In order to resolve these two issues, I have recently begun working on two projects: A custom image server / deduplicator (this project), and a home file server on an old HP desktop. This project aims to resolve the duplicate image issue, and will run on the file server. The image server software provides a simple web interface for uploading and viewing images.

Due to the nature of this project, I do not ever plan on releasing a publicly-facing image server website or anything big like that. It is simply meant to be a one-off solution to our image problem. However, the source code is publicly available should anyone be interested in forking it.

What can it do?

The main purpose of this project is to detect duplicate images. However, the project also lets you upload images using the web interface to make consolidating the large number of small folders of files easier.

This project also has a simple viewing interface to see all of the images. This proved convenient during testing, and also was kind of fun to make, as most of the infrastructure for it had already been set up. It offers options to sort the images by date taken, date uploaded, file size, etc. in ascending or descending order. It also lets you filter the results by the date the images were taken.

How was it made?

I decided to make this project using multiple technologies that were new to me, since I was excited to learn them (I also thought they fit the job well). I used HTMX and Pug in leiu of a heavy frontend like React, since I knew the interface would be fairly simple. I also used Tailwindcss for the project, which came with the usual benefits of quick prototyping. As for the core web server functionality I went with the tried and true NodeJS.
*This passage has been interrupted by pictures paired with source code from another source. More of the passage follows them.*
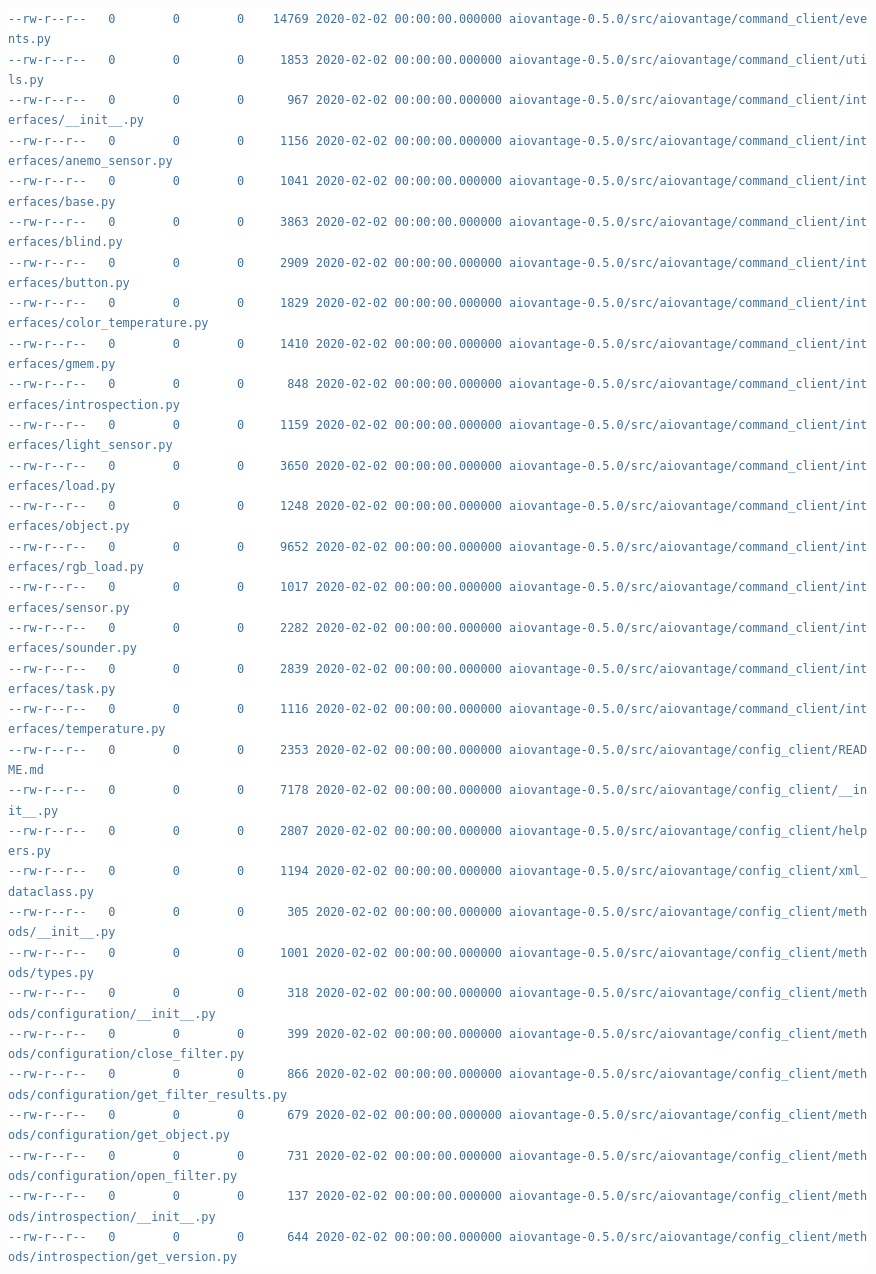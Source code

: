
 ```diff
--rw-r--r--   0        0        0    14769 2020-02-02 00:00:00.000000 aiovantage-0.5.0/src/aiovantage/command_client/events.py
--rw-r--r--   0        0        0     1853 2020-02-02 00:00:00.000000 aiovantage-0.5.0/src/aiovantage/command_client/utils.py
--rw-r--r--   0        0        0      967 2020-02-02 00:00:00.000000 aiovantage-0.5.0/src/aiovantage/command_client/interfaces/__init__.py
--rw-r--r--   0        0        0     1156 2020-02-02 00:00:00.000000 aiovantage-0.5.0/src/aiovantage/command_client/interfaces/anemo_sensor.py
--rw-r--r--   0        0        0     1041 2020-02-02 00:00:00.000000 aiovantage-0.5.0/src/aiovantage/command_client/interfaces/base.py
--rw-r--r--   0        0        0     3863 2020-02-02 00:00:00.000000 aiovantage-0.5.0/src/aiovantage/command_client/interfaces/blind.py
--rw-r--r--   0        0        0     2909 2020-02-02 00:00:00.000000 aiovantage-0.5.0/src/aiovantage/command_client/interfaces/button.py
--rw-r--r--   0        0        0     1829 2020-02-02 00:00:00.000000 aiovantage-0.5.0/src/aiovantage/command_client/interfaces/color_temperature.py
--rw-r--r--   0        0        0     1410 2020-02-02 00:00:00.000000 aiovantage-0.5.0/src/aiovantage/command_client/interfaces/gmem.py
--rw-r--r--   0        0        0      848 2020-02-02 00:00:00.000000 aiovantage-0.5.0/src/aiovantage/command_client/interfaces/introspection.py
--rw-r--r--   0        0        0     1159 2020-02-02 00:00:00.000000 aiovantage-0.5.0/src/aiovantage/command_client/interfaces/light_sensor.py
--rw-r--r--   0        0        0     3650 2020-02-02 00:00:00.000000 aiovantage-0.5.0/src/aiovantage/command_client/interfaces/load.py
--rw-r--r--   0        0        0     1248 2020-02-02 00:00:00.000000 aiovantage-0.5.0/src/aiovantage/command_client/interfaces/object.py
--rw-r--r--   0        0        0     9652 2020-02-02 00:00:00.000000 aiovantage-0.5.0/src/aiovantage/command_client/interfaces/rgb_load.py
--rw-r--r--   0        0        0     1017 2020-02-02 00:00:00.000000 aiovantage-0.5.0/src/aiovantage/command_client/interfaces/sensor.py
--rw-r--r--   0        0        0     2282 2020-02-02 00:00:00.000000 aiovantage-0.5.0/src/aiovantage/command_client/interfaces/sounder.py
--rw-r--r--   0        0        0     2839 2020-02-02 00:00:00.000000 aiovantage-0.5.0/src/aiovantage/command_client/interfaces/task.py
--rw-r--r--   0        0        0     1116 2020-02-02 00:00:00.000000 aiovantage-0.5.0/src/aiovantage/command_client/interfaces/temperature.py
--rw-r--r--   0        0        0     2353 2020-02-02 00:00:00.000000 aiovantage-0.5.0/src/aiovantage/config_client/README.md
--rw-r--r--   0        0        0     7178 2020-02-02 00:00:00.000000 aiovantage-0.5.0/src/aiovantage/config_client/__init__.py
--rw-r--r--   0        0        0     2807 2020-02-02 00:00:00.000000 aiovantage-0.5.0/src/aiovantage/config_client/helpers.py
--rw-r--r--   0        0        0     1194 2020-02-02 00:00:00.000000 aiovantage-0.5.0/src/aiovantage/config_client/xml_dataclass.py
--rw-r--r--   0        0        0      305 2020-02-02 00:00:00.000000 aiovantage-0.5.0/src/aiovantage/config_client/methods/__init__.py
--rw-r--r--   0        0        0     1001 2020-02-02 00:00:00.000000 aiovantage-0.5.0/src/aiovantage/config_client/methods/types.py
--rw-r--r--   0        0        0      318 2020-02-02 00:00:00.000000 aiovantage-0.5.0/src/aiovantage/config_client/methods/configuration/__init__.py
--rw-r--r--   0        0        0      399 2020-02-02 00:00:00.000000 aiovantage-0.5.0/src/aiovantage/config_client/methods/configuration/close_filter.py
--rw-r--r--   0        0        0      866 2020-02-02 00:00:00.000000 aiovantage-0.5.0/src/aiovantage/config_client/methods/configuration/get_filter_results.py
--rw-r--r--   0        0        0      679 2020-02-02 00:00:00.000000 aiovantage-0.5.0/src/aiovantage/config_client/methods/configuration/get_object.py
--rw-r--r--   0        0        0      731 2020-02-02 00:00:00.000000 aiovantage-0.5.0/src/aiovantage/config_client/methods/configuration/open_filter.py
--rw-r--r--   0        0        0      137 2020-02-02 00:00:00.000000 aiovantage-0.5.0/src/aiovantage/config_client/methods/introspection/__init__.py
--rw-r--r--   0        0        0      644 2020-02-02 00:00:00.000000 aiovantage-0.5.0/src/aiovantage/config_client/methods/introspection/get_version.py
```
I decided to split up the project into two parts: the aforementioned web server, and an image processor/decoder program. Both parts of the project would essentially only interact through one shared interface: The database. This database would contain a catalogue of every image's original name, date taken, and most importantly, a list of detected duplicate images. This made making a lot of the viewer's functionality relatively trivial to implement, as the database had to be created for duplicate detection regardless.

I decided on Go for the image decoding, since I heard that it was built to be a performant language. One construct in particular had me very excited to use it: GoRoutines. They turned out to be an amazingly simple way of parallelizing the task of processing the images. In addition, Go surprised me with the way errors were handled. In Go, functions return errors to a variable, and you are forced to handle them. This made catching runtime errors before they happened much simpler!

I developed this project over the course of about a month in 2023, when I had some free time between exams. I plan on running it on the file server that I am working on right now.